Combining a wide variety of licenses with its stylized Pop! figure design proved to be the basis of Funko's growth. It's given that look to collectible versions of everyone from Star Wars and Golden Girls characters to National Football League players and even Hillary Clinton and Donald Trump.

At any given time, the company has about 175 different contracts encompassing some 10,000 characters. With the licenses, the company is able to seize on the proliferation of content online, on movie and TV screens, and elsewhere.

Funko's cultivation of community -- in person and online -- also paid off as geek became chic, and people online shared their enthusiasm for their favorite shows, movies and characters, along with their latest collectible acquisitions. It didn't hurt when celebrities started posing with their Funko likenesses.

Pete DeYoung, a neonatologist from San Antonio who has collected about a thousand Funko products, mostly Disney, said, "With collecting, people underestimate the community.
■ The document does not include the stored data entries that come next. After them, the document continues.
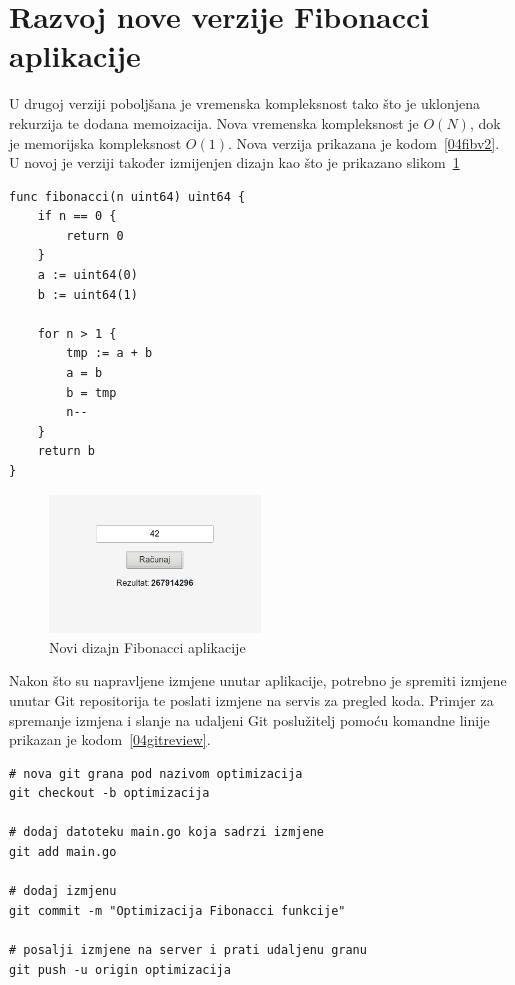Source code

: \section{Razvoj nove verzije Fibonacci aplikacije}
U drugoj verziji poboljšana je vremenska kompleksnost tako što je uklonjena rekurzija te dodana
memoizacija. Nova vremenska kompleksnost je $O(N)$, dok je memorijska kompleksnost $O(1)$. Nova
verzija prikazana je kodom~\ref{04fibv2}. U novoj je verziji također izmijenjen dizajn kao što je
prikazano slikom~\ref{fig:04redesign}

\begin{lstlisting}[float=h]
func fibonacci(n uint64) uint64 {
	if n == 0 {
		return 0
	}
	a := uint64(0)
	b := uint64(1)

	for n > 1 {
		tmp := a + b
		a = b
		b = tmp
		n--
	}
	return b
}
\end{lstlisting}

\begin{figure}[h]
    \centering
    \includegraphics[width=0.5\textwidth]{img/04/new_app.png}
    \caption{Novi dizajn Fibonacci aplikacije}%
    \label{fig:04redesign}
\end{figure}

Nakon što su napravljene izmjene unutar aplikacije, potrebno je spremiti izmjene unutar Git
repositorija te poslati izmjene na servis za pregled koda. Primjer za spremanje izmjena i slanje na
udaljeni Git poslužitelj pomoću komandne linije prikazan je kodom~\ref{04gitreview}.

\begin{lstlisting}[float=h]
# nova git grana pod nazivom optimizacija
git checkout -b optimizacija

# dodaj datoteku main.go koja sadrzi izmjene
git add main.go

# dodaj izmjenu
git commit -m "Optimizacija Fibonacci funkcije"

# posalji izmjene na server i prati udaljenu granu
git push -u origin optimizacija
\end{lstlisting}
Especially when you look for exclusive items, you build relationships and friendships. Over time, that's what keeps you going [with collecting] as well."

DeYoung has attended Funko Fundays, an annual gathering for enthusiasts that the company typically holds coinciding with San Diego Comic-Con. And he's a moderator of the Funko Funatic forum, one of many online venues for Funko fans. Funko executives interact with collectors on the forum, which the company supports but doesn't own, as well as on the company's own Facebook, Instagram and Twitter accounts.

Sean McGowan, who spent 30 years as a toy-industry analyst, estimates that the collectibles market -- by which he means relatively inexpensive and small items that older kids and adults want to buy in multiples to display -- has been growing 25 percent to 50 percent annually for the last several years.